======== Exercise data ========

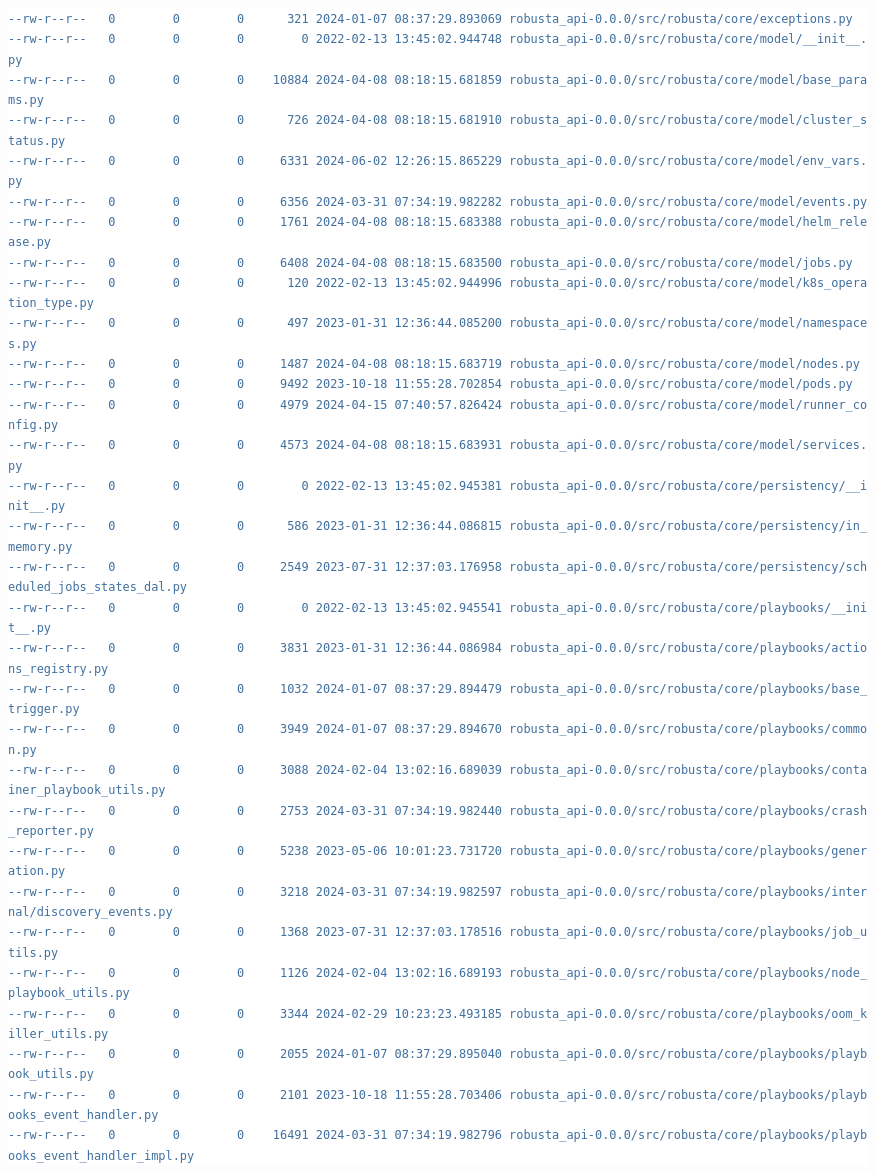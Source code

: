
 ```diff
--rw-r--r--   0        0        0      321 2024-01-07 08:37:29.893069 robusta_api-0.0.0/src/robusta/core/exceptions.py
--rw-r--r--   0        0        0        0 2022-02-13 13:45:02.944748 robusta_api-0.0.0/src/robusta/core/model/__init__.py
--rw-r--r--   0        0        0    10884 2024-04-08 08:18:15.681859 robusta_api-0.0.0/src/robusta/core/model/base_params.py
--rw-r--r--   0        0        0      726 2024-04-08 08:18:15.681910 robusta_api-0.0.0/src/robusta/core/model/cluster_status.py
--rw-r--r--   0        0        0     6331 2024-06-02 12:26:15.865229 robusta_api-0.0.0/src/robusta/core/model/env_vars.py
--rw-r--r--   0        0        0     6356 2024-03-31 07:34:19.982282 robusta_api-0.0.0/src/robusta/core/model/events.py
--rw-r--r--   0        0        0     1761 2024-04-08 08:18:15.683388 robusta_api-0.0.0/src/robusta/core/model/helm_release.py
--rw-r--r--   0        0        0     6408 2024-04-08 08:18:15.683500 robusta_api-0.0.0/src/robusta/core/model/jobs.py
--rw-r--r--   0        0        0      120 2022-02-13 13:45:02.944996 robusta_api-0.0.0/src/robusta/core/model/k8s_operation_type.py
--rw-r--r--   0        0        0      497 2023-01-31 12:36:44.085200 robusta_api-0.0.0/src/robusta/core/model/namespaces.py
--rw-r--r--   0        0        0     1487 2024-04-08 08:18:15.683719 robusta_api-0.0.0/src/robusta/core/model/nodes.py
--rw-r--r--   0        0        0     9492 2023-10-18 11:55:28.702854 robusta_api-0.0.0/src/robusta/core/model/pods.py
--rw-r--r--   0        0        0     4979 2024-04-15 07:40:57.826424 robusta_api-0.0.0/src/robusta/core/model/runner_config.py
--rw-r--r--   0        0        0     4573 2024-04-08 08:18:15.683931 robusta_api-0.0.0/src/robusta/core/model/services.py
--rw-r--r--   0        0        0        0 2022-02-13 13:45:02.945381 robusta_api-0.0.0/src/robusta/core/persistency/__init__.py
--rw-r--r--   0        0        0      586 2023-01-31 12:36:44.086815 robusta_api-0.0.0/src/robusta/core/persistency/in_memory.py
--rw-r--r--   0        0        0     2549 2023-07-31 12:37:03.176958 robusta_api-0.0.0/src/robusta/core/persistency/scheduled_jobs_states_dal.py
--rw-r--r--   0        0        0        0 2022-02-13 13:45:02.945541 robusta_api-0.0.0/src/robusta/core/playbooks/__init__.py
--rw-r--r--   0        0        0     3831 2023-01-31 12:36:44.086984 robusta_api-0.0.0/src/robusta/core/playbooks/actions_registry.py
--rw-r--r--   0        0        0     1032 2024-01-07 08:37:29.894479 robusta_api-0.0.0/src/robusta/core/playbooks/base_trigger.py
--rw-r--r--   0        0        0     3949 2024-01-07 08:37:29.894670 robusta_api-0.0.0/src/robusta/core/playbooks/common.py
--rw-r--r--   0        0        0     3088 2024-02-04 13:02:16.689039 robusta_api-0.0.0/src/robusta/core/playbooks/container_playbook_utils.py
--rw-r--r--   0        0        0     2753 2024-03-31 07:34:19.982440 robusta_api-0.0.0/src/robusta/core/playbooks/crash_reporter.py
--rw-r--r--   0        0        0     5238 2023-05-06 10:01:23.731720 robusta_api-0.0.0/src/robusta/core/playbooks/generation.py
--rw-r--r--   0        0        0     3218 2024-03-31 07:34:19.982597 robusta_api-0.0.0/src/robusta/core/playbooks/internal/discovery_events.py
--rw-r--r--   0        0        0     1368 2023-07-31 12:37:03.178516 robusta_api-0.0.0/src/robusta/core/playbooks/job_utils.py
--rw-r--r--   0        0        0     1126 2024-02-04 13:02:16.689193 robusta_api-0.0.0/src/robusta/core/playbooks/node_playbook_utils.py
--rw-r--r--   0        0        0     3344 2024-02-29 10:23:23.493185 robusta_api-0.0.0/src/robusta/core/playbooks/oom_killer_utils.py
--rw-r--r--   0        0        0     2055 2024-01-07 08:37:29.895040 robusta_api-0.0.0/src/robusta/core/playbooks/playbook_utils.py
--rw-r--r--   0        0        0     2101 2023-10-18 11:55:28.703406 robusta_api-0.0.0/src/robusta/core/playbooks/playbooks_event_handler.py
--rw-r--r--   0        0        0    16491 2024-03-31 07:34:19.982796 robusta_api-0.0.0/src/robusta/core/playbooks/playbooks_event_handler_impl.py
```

========

• Task brief:
Each record above should be retyped exactly, with no pictures carried over.

• Your response:
Source code

:
 ```diff
--rw-r--r--   0        0        0      321 2024-01-07 08:37:29.893069 robusta_api-0.0.0/src/robusta/core/exceptions.py
--rw-r--r--   0        0        0        0 2022-02-13 13:45:02.944748 robusta_api-0.0.0/src/robusta/core/model/__init__.py
--rw-r--r--   0        0        0    10884 2024-04-08 08:18:15.681859 robusta_api-0.0.0/src/robusta/core/model/base_params.py
--rw-r--r--   0        0        0      726 2024-04-08 08:18:15.681910 robusta_api-0.0.0/src/robusta/core/model/cluster_status.py
--rw-r--r--   0        0        0     6331 2024-06-02 12:26:15.865229 robusta_api-0.0.0/src/robusta/core/model/env_vars.py
--rw-r--r--   0        0        0     6356 2024-03-31 07:34:19.982282 robusta_api-0.0.0/src/robusta/core/model/events.py
--rw-r--r--   0        0        0     1761 2024-04-08 08:18:15.683388 robusta_api-0.0.0/src/robusta/core/model/helm_release.py
--rw-r--r--   0        0        0     6408 2024-04-08 08:18:15.683500 robusta_api-0.0.0/src/robusta/core/model/jobs.py
--rw-r--r--   0        0        0      120 2022-02-13 13:45:02.944996 robusta_api-0.0.0/src/robusta/core/model/k8s_operation_type.py
--rw-r--r--   0        0        0      497 2023-01-31 12:36:44.085200 robusta_api-0.0.0/src/robusta/core/model/namespaces.py
--rw-r--r--   0        0        0     1487 2024-04-08 08:18:15.683719 robusta_api-0.0.0/src/robusta/core/model/nodes.py
--rw-r--r--   0        0        0     9492 2023-10-18 11:55:28.702854 robusta_api-0.0.0/src/robusta/core/model/pods.py
--rw-r--r--   0        0        0     4979 2024-04-15 07:40:57.826424 robusta_api-0.0.0/src/robusta/core/model/runner_config.py
--rw-r--r--   0        0        0     4573 2024-04-08 08:18:15.683931 robusta_api-0.0.0/src/robusta/core/model/services.py
--rw-r--r--   0        0        0        0 2022-02-13 13:45:02.945381 robusta_api-0.0.0/src/robusta/core/persistency/__init__.py
--rw-r--r--   0        0        0      586 2023-01-31 12:36:44.086815 robusta_api-0.0.0/src/robusta/core/persistency/in_memory.py
--rw-r--r--   0        0        0     2549 2023-07-31 12:37:03.176958 robusta_api-0.0.0/src/robusta/core/persistency/scheduled_jobs_states_dal.py
--rw-r--r--   0        0        0        0 2022-02-13 13:45:02.945541 robusta_api-0.0.0/src/robusta/core/playbooks/__init__.py
--rw-r--r--   0        0        0     3831 2023-01-31 12:36:44.086984 robusta_api-0.0.0/src/robusta/core/playbooks/actions_registry.py
--rw-r--r--   0        0        0     1032 2024-01-07 08:37:29.894479 robusta_api-0.0.0/src/robusta/core/playbooks/base_trigger.py
--rw-r--r--   0        0        0     3949 2024-01-07 08:37:29.894670 robusta_api-0.0.0/src/robusta/core/playbooks/common.py
--rw-r--r--   0        0        0     3088 2024-02-04 13:02:16.689039 robusta_api-0.0.0/src/robusta/core/playbooks/container_playbook_utils.py
--rw-r--r--   0        0        0     2753 2024-03-31 07:34:19.982440 robusta_api-0.0.0/src/robusta/core/playbooks/crash_reporter.py
--rw-r--r--   0        0        0     5238 2023-05-06 10:01:23.731720 robusta_api-0.0.0/src/robusta/core/playbooks/generation.py
--rw-r--r--   0        0        0     3218 2024-03-31 07:34:19.982597 robusta_api-0.0.0/src/robusta/core/playbooks/internal/discovery_events.py
--rw-r--r--   0        0        0     1368 2023-07-31 12:37:03.178516 robusta_api-0.0.0/src/robusta/core/playbooks/job_utils.py
--rw-r--r--   0        0        0     1126 2024-02-04 13:02:16.689193 robusta_api-0.0.0/src/robusta/core/playbooks/node_playbook_utils.py
--rw-r--r--   0        0        0     3344 2024-02-29 10:23:23.493185 robusta_api-0.0.0/src/robusta/core/playbooks/oom_killer_utils.py
--rw-r--r--   0        0        0     2055 2024-01-07 08:37:29.895040 robusta_api-0.0.0/src/robusta/core/playbooks/playbook_utils.py
--rw-r--r--   0        0        0     2101 2023-10-18 11:55:28.703406 robusta_api-0.0.0/src/robusta/core/playbooks/playbooks_event_handler.py
--rw-r--r--   0        0        0    16491 2024-03-31 07:34:19.982796 robusta_api-0.0.0/src/robusta/core/playbooks/playbooks_event_handler_impl.py
```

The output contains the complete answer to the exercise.